[pgpool-committers: 2771] pgpool: Mega patch for watchdog feature enhancements

Muhammad Usama m.usama at gmail.com
Fri Oct 30 05:52:18 JST 2015


Mega patch for watchdog feature enhancements

The goal of this enhancement is to address the shortcomings and problems in the
pgpool watchdog and make the watchdog system more robust and adaptable.
The patch tries to address the following shortcomings in the watchdog.
-- The watchdog should consider the quorum and only elect the master/leader node
   if the quorum exist in the watchdog cluster.
-- All the participating pgpool-II nodes in the watchdog cluster should have
   similar pgpool-II configurations.
-- Watchdog nodes should have configurable watchdog node priority, to give users
   more control on which node should become a leader node.
-- More options for the node health-checking, especially watchdog should allow
   external/3rd party node health checking system to integrate with it.
-- The watchdog should keep looking for problems like split-brain syndrome and
   should automatically recover from it.
-- Allow user to provide scripts to be executed at time of escalation and
   de-escalation to master/leader nodes.

Some notes about the new architecture.
======================================
The new watchdog process implements a state machine, every watchdog node starts
from the "WD_LOADING" state and transit towards either "WD_STANDBY" or "WD_COORDINATOR"
state.
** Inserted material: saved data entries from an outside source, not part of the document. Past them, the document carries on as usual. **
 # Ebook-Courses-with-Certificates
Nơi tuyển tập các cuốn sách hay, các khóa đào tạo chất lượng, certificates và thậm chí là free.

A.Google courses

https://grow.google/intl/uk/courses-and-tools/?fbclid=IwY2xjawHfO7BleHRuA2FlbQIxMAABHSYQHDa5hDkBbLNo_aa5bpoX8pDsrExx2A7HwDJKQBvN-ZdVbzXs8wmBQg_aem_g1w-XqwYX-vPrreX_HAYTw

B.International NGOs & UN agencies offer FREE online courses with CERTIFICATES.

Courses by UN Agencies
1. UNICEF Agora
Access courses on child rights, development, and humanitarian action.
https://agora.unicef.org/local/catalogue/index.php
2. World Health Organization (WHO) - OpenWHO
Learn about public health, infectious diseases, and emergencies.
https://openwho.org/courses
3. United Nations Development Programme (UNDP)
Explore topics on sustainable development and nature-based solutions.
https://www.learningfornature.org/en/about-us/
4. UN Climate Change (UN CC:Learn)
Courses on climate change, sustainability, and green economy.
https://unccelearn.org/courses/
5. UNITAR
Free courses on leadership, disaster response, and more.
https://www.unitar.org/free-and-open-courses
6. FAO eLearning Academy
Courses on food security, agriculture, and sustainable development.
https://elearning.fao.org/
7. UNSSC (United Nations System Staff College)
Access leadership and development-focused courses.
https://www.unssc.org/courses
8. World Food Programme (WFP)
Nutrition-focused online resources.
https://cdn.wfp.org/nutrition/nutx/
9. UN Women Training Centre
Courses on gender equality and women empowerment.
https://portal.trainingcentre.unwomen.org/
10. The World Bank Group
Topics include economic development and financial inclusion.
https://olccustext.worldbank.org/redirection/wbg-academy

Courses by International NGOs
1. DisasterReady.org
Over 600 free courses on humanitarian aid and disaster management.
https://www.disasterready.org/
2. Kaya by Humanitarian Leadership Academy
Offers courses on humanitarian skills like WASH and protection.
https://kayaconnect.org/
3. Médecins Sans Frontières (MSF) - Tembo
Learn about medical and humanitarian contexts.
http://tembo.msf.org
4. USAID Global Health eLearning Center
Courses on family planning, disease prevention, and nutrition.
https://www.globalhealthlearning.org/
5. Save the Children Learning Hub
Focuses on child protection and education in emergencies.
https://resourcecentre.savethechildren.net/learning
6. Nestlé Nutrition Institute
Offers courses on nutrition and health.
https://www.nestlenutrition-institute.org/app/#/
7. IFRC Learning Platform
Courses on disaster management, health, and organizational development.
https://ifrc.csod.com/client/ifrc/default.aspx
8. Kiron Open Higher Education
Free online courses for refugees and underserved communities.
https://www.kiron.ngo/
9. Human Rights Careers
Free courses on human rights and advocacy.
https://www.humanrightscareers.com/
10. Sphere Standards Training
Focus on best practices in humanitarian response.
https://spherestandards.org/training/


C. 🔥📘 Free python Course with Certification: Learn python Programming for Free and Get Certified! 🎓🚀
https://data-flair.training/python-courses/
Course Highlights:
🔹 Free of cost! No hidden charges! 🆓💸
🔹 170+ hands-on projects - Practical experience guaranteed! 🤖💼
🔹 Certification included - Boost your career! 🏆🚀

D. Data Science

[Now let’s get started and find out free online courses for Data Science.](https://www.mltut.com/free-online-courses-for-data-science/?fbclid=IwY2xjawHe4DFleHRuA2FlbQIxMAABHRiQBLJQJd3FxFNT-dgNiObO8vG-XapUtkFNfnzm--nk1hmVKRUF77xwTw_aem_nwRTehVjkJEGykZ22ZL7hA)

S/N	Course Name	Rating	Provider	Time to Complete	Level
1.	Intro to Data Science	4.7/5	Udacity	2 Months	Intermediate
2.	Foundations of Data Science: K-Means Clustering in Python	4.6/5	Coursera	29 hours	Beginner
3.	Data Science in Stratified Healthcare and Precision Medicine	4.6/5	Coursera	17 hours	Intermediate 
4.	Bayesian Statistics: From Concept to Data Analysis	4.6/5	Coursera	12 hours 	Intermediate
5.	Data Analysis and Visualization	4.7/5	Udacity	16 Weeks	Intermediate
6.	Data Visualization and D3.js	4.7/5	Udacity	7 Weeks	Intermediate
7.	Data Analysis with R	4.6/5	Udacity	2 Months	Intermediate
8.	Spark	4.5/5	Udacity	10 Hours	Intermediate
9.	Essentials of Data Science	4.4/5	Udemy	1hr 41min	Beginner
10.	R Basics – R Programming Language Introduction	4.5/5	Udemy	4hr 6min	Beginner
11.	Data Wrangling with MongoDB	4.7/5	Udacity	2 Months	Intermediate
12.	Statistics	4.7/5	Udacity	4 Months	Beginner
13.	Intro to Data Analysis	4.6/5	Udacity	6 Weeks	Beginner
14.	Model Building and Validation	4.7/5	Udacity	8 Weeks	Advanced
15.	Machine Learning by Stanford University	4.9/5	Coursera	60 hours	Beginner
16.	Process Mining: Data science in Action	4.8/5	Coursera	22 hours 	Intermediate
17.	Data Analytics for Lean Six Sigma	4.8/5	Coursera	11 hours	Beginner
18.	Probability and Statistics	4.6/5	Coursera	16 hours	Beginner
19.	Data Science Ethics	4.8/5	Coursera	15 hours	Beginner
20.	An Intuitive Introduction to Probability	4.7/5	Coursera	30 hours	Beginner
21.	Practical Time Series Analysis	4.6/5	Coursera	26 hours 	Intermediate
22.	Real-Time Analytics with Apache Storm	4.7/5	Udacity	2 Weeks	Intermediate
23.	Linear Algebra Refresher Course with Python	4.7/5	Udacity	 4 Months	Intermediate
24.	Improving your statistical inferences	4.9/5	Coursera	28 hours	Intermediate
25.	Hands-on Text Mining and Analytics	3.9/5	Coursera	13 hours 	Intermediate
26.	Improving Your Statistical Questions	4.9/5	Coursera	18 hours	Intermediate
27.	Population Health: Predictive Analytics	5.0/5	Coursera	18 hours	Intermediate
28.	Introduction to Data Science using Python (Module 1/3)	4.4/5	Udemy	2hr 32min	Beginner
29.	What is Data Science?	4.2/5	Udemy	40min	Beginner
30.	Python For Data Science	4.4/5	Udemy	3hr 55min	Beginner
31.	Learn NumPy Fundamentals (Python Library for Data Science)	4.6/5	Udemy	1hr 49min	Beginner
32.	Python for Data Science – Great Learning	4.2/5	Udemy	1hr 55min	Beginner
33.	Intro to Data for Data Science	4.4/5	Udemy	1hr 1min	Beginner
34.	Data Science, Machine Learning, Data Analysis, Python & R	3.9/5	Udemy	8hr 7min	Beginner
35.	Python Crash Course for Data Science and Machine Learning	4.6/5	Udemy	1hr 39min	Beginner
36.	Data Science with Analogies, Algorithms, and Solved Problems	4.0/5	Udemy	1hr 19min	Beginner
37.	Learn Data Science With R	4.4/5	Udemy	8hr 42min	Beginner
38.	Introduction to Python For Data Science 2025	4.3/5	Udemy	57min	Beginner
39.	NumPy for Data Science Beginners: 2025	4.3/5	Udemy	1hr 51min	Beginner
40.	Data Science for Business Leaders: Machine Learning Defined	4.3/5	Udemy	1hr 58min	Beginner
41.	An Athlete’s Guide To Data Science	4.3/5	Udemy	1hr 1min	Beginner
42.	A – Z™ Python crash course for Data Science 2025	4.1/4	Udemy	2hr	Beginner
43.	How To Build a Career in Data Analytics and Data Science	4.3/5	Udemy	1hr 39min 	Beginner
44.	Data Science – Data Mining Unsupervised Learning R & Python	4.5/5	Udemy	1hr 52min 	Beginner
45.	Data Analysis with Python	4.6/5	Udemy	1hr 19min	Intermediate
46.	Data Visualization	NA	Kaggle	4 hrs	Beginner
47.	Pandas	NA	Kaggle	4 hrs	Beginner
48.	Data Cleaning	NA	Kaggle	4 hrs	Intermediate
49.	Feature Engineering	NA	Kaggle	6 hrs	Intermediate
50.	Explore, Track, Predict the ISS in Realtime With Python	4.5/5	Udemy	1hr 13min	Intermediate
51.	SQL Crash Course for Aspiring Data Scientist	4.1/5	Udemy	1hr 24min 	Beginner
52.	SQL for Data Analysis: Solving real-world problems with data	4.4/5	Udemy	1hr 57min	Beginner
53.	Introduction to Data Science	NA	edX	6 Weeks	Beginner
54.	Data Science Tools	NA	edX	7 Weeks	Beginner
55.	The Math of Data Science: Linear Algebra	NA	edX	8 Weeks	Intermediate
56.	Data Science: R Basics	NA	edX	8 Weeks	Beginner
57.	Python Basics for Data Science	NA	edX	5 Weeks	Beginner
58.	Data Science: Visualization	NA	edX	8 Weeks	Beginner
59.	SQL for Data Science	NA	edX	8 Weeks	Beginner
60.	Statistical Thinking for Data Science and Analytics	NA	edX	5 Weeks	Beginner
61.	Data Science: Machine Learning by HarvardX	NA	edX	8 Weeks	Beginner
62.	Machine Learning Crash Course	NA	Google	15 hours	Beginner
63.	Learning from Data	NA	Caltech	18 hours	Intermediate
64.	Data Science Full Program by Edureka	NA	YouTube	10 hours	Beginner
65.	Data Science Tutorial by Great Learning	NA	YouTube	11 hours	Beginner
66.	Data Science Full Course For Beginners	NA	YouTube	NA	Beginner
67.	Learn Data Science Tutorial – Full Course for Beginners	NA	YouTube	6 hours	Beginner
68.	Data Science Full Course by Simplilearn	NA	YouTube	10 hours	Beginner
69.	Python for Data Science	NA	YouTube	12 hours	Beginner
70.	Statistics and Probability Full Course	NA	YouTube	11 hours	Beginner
The node stays in standby or coordinator state until some event cause the
lost of quorum. And when that happens the node goes to "WD_WAITING_FOR_QUORUM"
state and stays there until the quorum is complete again. The coordinator/master
watchdog node periodically keeps sending the beacon message to all connected nodes,
This helps to detect the split-brain scenarios.

Another state in state machine is "WD_IN_NW_TROUBLE" (in network trouble).
The node goes into this state when the watchdog finds out the network blackout
on the local machine. It keeps in this state until the network on the system is
back. When the network comes back the node leaves the WD_IN_NW_TROUBLE state and
state and goes back to WD_LOADING and starts the joining process again.

Communication with nodes in the cluster
=======================================
Watchdog uses TCP / IP sockets for all the communication with other nodes.
Each watchdog node can have two sockets opened with each node. One is the outgoing
socket which this node creates and initiate the connection to another node.
The second socket is the one which is inbound connection and initiated by remote
watchdog node. Each inbound connection remains in un-identified socket lists
until the initiator node sends the WD_ADD_NODE_MESSAGE on that socket and the
information in the message is verified against the configured watchdog nodes.
At any time only one socket on any particular node is enough to successfully
carry out the watchdog operations.

IPC and Integrating external Lifecheck with watchdog
====================================================
Watchdog uses the unix domain socket for all IPC communications. The BSD socket
file name for IPC is constructed by appending pgpool-II wd_port after
"s.PGPOOLWD_CMD." string and the socket file is placed in the wd_ipc_socket_dir
(configuration parameter) directory. This IPC socket can be used by any
external/3rd party system to get the information of configured watchdog nodes
for health-checking on and on the same socket the external system can inform the
watchdog about the changing health status of nodes.
Watchdog uses JSON data for all IPC communication that makes it easy to integrate
the external node health check systems.

Pgpool-II configuration parameter changes introduced by the patch
=================================================================
wd_ipc_socket_dir:
used to specify the directory where the UNIX domain socket accepting
pgpool-II watchdog IPC connections will be created.

wd_priority:
This new parameter can be used to elevate the current watchdog node priority in
leader elections. The node with the higher wd_priority value will get selected as
master/coordinator watchdog node when cluster will be electing its master node at
cluster startup or in the event of old master watchdog node failure

wd_de_escalation_command:
This parameter holds the command that watchdog will execute on the master
pgpool-II watchdog node when that node resigns from the master node responsibilities.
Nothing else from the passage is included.